14.            Title

14.1         The Client acknowledges and agrees that the Client’s obligations to the Designer for the provision of the Services shall not cease (and where it is intended that the ownership of Documentation is to pass to the Client that such ownership shall not pass until): until:

(a)   the Client has paid the Designer all amounts owing for the Services; and

(b)   the Client has met all other obligations due by the Client to the Designer in respect of all contracts between the Designer and the Client.

14.2         It is further agreed that:

(a)   the Client is only a bailee of the Documentation and must return the Documentation to the Designer immediately upon request by the Designer;

(b)   the Client holds the benefit of the Client’s insurance of the Documentation on trust for the Designer and must pay to the Designer the proceeds of any insurance in the event of the Documentation being lost, damaged or destroyed;

(c)   the Client irrevocably authorises the Designer to enter any premises where the Designer believes the Documentation are kept and recover possession of the Documentation.

 

15.            Personal Property Securities Act 2009 (“PPSA”)

15.1         In this clause financing statement, financing change statement, security agreement, and security interest has the meaning given to it by the PPSA.

15.2         Upon assenting to these terms and conditions in writing the Client acknowledges and agrees that these terms and conditions constitute a security agreement for the purposes of the PPSA and creates a security interest in all Documentation and collateral (account) – being a monetary obligation of the Client to the Designer for Services – that have previously been provided and that will be provided in the future by the Designer to the Client.

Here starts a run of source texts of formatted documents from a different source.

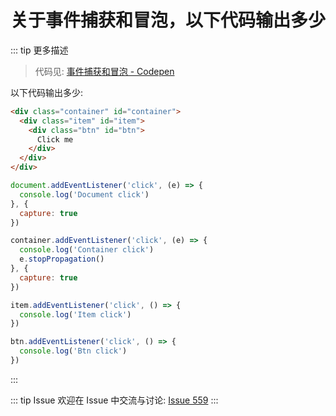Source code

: # 关于事件捕获和冒泡，以下代码输出多少

::: tip 更多描述 
 > 代码见: [事件捕获和冒泡 - Codepen](https://codepen.io/shanyue/pen/gOmxmqw?editors=1000)

以下代码输出多少:

``` html
<div class="container" id="container">
  <div class="item" id="item">
    <div class="btn" id="btn">
      Click me
    </div>
  </div>
</div>
```

``` js
document.addEventListener('click', (e) => {
  console.log('Document click')
}, {
  capture: true
})

container.addEventListener('click', (e) => {
  console.log('Container click')
  e.stopPropagation()
}, {
  capture: true
})

item.addEventListener('click', () => {
  console.log('Item click')
})

btn.addEventListener('click', () => {
  console.log('Btn click')
})

``` 
::: 

::: tip Issue 
 欢迎在 Issue 中交流与讨论: [Issue 559](https://github.com/shfshanyue/Daily-Question/issues/559) 
:::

15.3         The Client undertakes to:

(a)   promptly sign any further documents and/or provide any further information (such information to be complete, accurate and up-to-date in all respects) which the Designer may reasonably require to;

(i)     register a financing statement or financing change statement in relation to a security interest on the Personal Property Securities Register;

(ii)    register any other document required to be registered by the PPSA; or

(iii)  correct a defect in a statement referred to in clause 15.3(a)(i) or 15.3(a)(ii);

(b)   indemnify, and upon demand reimburse, the Designer for all expenses incurred in registering a financing statement or financing change statement on the Personal Property Securities Register established by the PPSA or releasing any registration made thereby;

(c)   not register a financing change statement in respect of a security interest without the prior written consent of the Designer;

(d)   not register, or permit to be registered, a financing statement or a financing change statement in relation to the Documentation and/or collateral (account) in favour of a third party without the prior written consent of the Designer.

15.4         The Designer and the Client agree that sections 96, 115 and 125 of the PPSA do not apply to the security agreement created by these terms and conditions.

15.5         The Client waives their rights to receive notices under sections 95, 118, 121(4), 130, 132(3)(d) and 132(4) of the PPSA.

15.6         The Client waives their rights as a grantor and/or a debtor under sections 142 and 143 of the PPSA.

15.7         Unless otherwise agreed to in writing by the Designer, the Client waives their right to receive a verification statement in accordance with section 157 of the PPSA.

15.8         The Client must unconditionally ratify any actions taken by the Designer under clauses 15.3 to 15.5.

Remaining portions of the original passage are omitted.